» RECORDS SUPPLIED
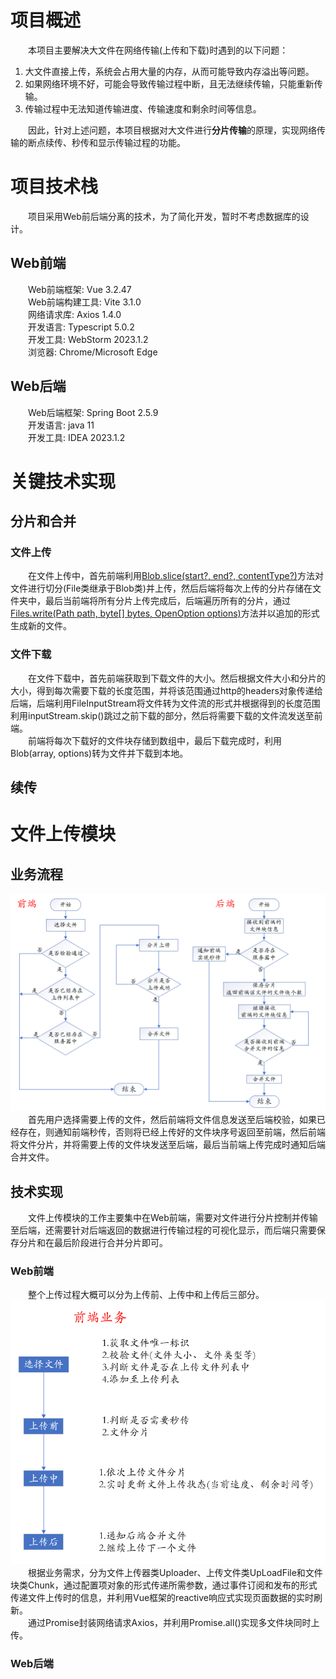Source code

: # 项目概述
&emsp;&emsp;本项目主要解决大文件在网络传输(上传和下载)时遇到的以下问题：   
1. 大文件直接上传，系统会占用大量的内存，从而可能导致内存溢出等问题。
2. 如果网络环境不好，可能会导致传输过程中断，且无法继续传输，只能重新传输。
3. 传输过程中无法知道传输进度、传输速度和剩余时间等信息。  

&emsp;&emsp;因此，针对上述问题，本项目根据对大文件进行**分片传输**的原理，实现网络传输的断点续传、秒传和显示传输过程的功能。   

# 项目技术栈
&emsp;&emsp;项目采用Web前后端分离的技术，为了简化开发，暂时不考虑数据库的设计。   
## Web前端
&emsp;&emsp;Web前端框架: Vue 3.2.47   
&emsp;&emsp;Web前端构建工具: Vite 3.1.0  
&emsp;&emsp;网络请求库: Axios 1.4.0   
&emsp;&emsp;开发语言: Typescript 5.0.2  
&emsp;&emsp;开发工具: WebStorm 2023.1.2    
&emsp;&emsp;浏览器: Chrome/Microsoft Edge
## Web后端
&emsp;&emsp;Web后端框架: Spring Boot 2.5.9  
&emsp;&emsp;开发语言: java 11  
&emsp;&emsp;开发工具: IDEA 2023.1.2

# 关键技术实现
## 分片和合并
### 文件上传
&emsp;&emsp;在文件上传中，首先前端利用[Blob.slice(start?, end?, contentType?)](https://developer.mozilla.org/zh-CN/docs/Web/API/Blob/slice)方法对文件进行切分(File类继承于Blob类)并上传，然后后端将每次上传的分片存储在文件夹中，最后当前端将所有分片上传完成后，后端遍历所有的分片，通过[Files.write(Path path, byte[] bytes, OpenOption options)](https://www.apiref.com/java11-zh/java.base/java/nio/file/Files.html#write(java.nio.file.Path,byte%5B%5D,java.nio.file.OpenOption...))方法并以追加的形式生成新的文件。    
### 文件下载  
&emsp;&emsp;在文件下载中，首先前端获取到下载文件的大小。然后根据文件大小和分片的大小，得到每次需要下载的长度范围，并将该范围通过http的headers对象传递给后端，后端利用FileInputStream将文件转为文件流的形式并根据得到的长度范围利用inputStream.skip()跳过之前下载的部分，然后将需要下载的文件流发送至前端。     
&emsp;&emsp;前端将每次下载好的文件块存储到数组中，最后下载完成时，利用Blob(array, options)转为文件并下载到本地。


## 续传


# 文件上传模块
## 业务流程
![文件上传业务流程图](./file-transfer-ui/src/assets/readme/upload-flowchart.png)    
&emsp;&emsp;首先用户选择需要上传的文件，然后前端将文件信息发送至后端校验，如果已经存在，则通知前端秒传，否则将已经上传好的文件块序号返回至前端，然后前端将文件分片，并将需要上传的文件块发送至后端，最后当前端上传完成时通知后端合并文件。    

## 技术实现
&emsp;&emsp;文件上传模块的工作主要集中在Web前端，需要对文件进行分片控制并传输至后端，还需要针对后端返回的数据进行传输过程的可视化显示，而后端只需要保存分片和在最后阶段进行合并分片即可。   
### Web前端
&emsp;&emsp;整个上传过程大概可以分为上传前、上传中和上传后三部分。    
![文件上传前端](./file-transfer-ui/src/assets/readme/upload-front.png)      
&emsp;&emsp;根据业务需求，分为文件上传器类Uploader、上传文件类UpLoadFile和文件块类Chunk，通过配置项对象的形式传递所需参数，通过事件订阅和发布的形式传递文件上传时的信息，并利用Vue框架的reactive响应式实现页面数据的实时刷新。    
&emsp;&emsp;通过Promise封装网络请求Axios，并利用Promise.all()实现多文件块同时上传。    

### Web后端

» ACTION ITEM
Would you show each line of the material above that contains the string "assets"?

» ANSWER TO THIS PROBLEM
![文件上传业务流程图](./file-transfer-ui/src/assets/readme/upload-flowchart.png)    
![文件上传前端](./file-transfer-ui/src/assets/readme/upload-front.png)      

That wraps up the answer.